- **Task to carry out**
Out of the data below, copy every line with the string "听书音色多".

- **Data for this task**
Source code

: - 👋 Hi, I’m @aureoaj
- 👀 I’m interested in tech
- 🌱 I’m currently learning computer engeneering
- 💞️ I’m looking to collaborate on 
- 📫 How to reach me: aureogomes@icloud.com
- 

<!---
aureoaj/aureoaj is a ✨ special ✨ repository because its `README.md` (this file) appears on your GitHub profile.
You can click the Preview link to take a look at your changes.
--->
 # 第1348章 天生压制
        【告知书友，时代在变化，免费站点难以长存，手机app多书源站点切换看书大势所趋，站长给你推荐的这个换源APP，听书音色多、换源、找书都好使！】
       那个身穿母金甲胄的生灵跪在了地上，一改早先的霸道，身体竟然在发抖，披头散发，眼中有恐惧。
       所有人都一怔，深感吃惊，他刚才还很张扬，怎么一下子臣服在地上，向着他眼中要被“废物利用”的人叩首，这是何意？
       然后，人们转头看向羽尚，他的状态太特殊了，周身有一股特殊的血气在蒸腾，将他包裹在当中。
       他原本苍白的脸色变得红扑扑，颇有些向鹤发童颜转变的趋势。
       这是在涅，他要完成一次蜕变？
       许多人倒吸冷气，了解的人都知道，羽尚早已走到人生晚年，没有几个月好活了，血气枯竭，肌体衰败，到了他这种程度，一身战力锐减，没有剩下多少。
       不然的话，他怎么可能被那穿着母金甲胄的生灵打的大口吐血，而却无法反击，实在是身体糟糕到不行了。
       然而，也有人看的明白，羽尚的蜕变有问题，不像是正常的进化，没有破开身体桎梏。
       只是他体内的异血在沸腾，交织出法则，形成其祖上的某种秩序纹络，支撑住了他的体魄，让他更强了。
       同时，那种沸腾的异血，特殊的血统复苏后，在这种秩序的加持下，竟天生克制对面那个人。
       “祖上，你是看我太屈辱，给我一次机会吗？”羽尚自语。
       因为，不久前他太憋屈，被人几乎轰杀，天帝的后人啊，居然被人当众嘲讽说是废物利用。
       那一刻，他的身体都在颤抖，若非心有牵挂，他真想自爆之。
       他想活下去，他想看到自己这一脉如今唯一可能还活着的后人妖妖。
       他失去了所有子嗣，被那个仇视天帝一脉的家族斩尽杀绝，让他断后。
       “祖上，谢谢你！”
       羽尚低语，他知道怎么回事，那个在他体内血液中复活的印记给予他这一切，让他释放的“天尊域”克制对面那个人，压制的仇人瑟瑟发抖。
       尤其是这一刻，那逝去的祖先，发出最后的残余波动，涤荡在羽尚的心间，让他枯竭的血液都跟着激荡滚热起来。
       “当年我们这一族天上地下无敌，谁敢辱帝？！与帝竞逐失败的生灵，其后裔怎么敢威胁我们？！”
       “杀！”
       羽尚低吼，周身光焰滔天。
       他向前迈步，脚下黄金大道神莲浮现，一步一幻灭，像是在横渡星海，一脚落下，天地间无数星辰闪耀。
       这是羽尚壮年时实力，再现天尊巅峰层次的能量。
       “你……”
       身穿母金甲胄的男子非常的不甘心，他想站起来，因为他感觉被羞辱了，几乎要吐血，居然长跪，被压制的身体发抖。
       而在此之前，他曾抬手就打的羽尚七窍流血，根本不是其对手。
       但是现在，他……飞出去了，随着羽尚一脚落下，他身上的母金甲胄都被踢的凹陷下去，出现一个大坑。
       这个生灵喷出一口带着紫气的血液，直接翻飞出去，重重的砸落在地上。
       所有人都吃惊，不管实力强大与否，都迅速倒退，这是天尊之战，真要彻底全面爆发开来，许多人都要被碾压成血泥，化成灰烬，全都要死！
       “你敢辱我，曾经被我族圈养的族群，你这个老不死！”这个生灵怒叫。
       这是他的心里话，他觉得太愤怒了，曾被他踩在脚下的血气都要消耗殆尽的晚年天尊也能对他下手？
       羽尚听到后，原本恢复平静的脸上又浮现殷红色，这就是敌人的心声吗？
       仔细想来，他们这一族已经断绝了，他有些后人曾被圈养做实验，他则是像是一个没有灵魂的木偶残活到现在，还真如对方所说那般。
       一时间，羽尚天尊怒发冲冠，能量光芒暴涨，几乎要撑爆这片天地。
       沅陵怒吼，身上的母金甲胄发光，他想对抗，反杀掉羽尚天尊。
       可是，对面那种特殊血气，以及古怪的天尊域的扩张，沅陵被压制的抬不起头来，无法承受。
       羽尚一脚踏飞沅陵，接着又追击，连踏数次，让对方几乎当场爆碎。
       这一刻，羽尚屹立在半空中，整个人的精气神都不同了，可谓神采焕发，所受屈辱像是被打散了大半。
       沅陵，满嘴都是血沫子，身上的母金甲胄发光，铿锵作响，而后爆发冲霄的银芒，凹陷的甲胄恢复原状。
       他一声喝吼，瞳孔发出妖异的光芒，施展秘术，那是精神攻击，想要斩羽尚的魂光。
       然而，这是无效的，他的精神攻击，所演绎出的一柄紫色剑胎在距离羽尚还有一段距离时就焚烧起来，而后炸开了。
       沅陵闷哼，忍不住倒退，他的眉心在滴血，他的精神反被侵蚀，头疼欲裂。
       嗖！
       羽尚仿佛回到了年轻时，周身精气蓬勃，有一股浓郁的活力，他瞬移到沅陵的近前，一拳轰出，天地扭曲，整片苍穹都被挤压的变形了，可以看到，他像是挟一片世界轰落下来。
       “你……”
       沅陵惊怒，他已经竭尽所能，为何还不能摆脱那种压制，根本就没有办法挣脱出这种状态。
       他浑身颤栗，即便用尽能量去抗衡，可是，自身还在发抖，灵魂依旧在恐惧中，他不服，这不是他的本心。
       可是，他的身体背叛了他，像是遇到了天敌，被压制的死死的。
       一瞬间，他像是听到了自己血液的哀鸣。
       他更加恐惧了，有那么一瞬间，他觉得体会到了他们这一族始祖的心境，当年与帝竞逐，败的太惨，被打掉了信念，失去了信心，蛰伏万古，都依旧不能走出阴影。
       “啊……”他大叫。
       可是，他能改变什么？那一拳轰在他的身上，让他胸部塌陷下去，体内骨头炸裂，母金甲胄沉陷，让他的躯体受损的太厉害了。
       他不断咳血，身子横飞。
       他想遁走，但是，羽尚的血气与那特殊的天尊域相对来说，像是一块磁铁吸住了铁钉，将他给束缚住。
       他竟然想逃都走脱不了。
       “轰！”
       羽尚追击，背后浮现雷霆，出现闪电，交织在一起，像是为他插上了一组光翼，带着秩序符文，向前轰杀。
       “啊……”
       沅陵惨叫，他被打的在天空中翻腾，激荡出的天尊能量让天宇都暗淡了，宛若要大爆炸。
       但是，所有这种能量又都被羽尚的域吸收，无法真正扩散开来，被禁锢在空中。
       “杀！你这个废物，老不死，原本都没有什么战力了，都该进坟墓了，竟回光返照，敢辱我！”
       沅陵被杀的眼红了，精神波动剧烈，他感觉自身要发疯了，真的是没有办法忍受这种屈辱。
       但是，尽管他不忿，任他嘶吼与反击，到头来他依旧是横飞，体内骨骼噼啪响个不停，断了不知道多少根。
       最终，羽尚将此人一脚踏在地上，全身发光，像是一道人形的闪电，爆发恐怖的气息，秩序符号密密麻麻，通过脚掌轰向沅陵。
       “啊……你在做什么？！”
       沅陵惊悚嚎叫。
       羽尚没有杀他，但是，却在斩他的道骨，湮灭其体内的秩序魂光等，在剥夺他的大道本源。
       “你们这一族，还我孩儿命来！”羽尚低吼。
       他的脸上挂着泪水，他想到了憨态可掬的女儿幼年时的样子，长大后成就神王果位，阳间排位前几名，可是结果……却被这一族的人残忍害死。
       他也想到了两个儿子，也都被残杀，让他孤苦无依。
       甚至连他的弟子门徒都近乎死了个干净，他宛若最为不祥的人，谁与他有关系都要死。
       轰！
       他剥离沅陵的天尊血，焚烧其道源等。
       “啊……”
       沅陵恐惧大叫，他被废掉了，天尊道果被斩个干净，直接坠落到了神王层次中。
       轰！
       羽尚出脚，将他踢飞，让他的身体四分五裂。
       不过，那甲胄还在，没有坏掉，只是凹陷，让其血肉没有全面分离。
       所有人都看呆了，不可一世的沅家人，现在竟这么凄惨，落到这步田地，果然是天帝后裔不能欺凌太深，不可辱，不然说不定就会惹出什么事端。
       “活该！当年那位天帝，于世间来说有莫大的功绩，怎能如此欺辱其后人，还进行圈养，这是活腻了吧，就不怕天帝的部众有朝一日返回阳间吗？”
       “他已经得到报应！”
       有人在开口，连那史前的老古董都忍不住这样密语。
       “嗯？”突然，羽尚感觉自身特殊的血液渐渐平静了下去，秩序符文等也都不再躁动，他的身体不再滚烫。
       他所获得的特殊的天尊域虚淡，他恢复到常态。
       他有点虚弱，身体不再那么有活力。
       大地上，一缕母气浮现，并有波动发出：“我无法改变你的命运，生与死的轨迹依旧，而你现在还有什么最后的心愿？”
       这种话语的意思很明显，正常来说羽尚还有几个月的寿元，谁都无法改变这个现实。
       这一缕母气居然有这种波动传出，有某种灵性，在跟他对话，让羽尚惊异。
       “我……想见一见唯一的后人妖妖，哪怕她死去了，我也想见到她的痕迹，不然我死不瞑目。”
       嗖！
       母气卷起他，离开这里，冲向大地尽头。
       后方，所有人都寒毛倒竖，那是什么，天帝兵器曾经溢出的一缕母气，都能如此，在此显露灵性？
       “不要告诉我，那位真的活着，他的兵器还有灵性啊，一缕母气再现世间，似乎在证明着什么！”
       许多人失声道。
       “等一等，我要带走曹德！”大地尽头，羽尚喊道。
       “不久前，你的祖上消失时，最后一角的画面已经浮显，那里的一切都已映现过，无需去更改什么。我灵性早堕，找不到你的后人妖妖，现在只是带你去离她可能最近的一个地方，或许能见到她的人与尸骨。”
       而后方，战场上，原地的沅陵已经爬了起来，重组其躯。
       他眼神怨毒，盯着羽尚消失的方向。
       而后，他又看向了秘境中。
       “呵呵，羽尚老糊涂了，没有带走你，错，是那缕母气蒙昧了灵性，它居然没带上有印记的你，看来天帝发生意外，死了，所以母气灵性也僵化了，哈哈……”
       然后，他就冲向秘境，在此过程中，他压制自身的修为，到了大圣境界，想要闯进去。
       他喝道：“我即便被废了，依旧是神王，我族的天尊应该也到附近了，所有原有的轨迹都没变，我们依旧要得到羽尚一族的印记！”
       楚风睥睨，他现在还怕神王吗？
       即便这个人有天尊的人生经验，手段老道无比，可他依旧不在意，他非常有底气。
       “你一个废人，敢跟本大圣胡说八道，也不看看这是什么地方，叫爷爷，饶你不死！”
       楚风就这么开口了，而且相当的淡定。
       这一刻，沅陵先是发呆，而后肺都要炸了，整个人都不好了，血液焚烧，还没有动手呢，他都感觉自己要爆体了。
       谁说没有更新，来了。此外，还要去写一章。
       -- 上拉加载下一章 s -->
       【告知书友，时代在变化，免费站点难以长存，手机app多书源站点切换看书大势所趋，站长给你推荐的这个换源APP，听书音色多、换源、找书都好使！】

- **Finished task**
        【告知书友，时代在变化，免费站点难以长存，手机app多书源站点切换看书大势所趋，站长给你推荐的这个换源APP，听书音色多、换源、找书都好使！】
       【告知书友，时代在变化，免费站点难以长存，手机app多书源站点切换看书大势所趋，站长给你推荐的这个换源APP，听书音色多、换源、找书都好使！】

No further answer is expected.